> **INSTRUCTIONS TO FOLLOW**: Tally the lines below that include "from" and give only the total.

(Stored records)
+ + + + + + +
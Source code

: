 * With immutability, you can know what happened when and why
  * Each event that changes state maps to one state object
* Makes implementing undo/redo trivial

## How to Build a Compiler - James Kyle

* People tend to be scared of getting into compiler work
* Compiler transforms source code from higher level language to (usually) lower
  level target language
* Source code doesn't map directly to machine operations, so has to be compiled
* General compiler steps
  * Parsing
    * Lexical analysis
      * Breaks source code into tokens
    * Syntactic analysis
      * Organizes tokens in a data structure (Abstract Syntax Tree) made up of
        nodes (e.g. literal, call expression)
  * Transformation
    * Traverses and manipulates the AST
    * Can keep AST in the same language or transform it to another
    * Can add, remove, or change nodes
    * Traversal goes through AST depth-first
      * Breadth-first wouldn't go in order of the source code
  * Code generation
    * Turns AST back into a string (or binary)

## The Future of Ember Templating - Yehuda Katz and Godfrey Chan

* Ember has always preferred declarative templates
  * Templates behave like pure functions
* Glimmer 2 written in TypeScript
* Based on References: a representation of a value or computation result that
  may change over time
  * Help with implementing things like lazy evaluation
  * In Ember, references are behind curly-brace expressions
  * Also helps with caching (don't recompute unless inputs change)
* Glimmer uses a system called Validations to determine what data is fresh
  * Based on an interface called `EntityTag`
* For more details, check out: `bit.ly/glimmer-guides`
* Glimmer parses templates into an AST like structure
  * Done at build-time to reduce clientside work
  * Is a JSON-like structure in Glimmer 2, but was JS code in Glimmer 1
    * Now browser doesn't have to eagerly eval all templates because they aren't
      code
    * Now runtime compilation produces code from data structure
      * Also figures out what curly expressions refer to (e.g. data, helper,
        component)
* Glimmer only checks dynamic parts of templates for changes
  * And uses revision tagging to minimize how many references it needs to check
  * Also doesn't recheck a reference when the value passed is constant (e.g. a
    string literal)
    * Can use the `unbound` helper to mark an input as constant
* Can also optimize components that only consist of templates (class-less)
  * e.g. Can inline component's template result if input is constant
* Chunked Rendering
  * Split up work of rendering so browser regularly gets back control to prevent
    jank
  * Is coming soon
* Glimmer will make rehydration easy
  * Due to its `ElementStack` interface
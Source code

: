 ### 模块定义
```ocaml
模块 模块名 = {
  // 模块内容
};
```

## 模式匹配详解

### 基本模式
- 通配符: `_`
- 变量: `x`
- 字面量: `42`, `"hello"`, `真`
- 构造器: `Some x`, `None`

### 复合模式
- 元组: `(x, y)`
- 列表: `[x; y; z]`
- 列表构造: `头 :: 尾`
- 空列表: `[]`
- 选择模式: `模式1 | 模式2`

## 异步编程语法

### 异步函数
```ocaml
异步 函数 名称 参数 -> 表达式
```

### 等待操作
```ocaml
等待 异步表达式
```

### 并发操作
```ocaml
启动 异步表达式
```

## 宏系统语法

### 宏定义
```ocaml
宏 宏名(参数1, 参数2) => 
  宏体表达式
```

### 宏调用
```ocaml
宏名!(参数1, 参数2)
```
+ + + + + + +
> **OUTPUT BELOW**: 2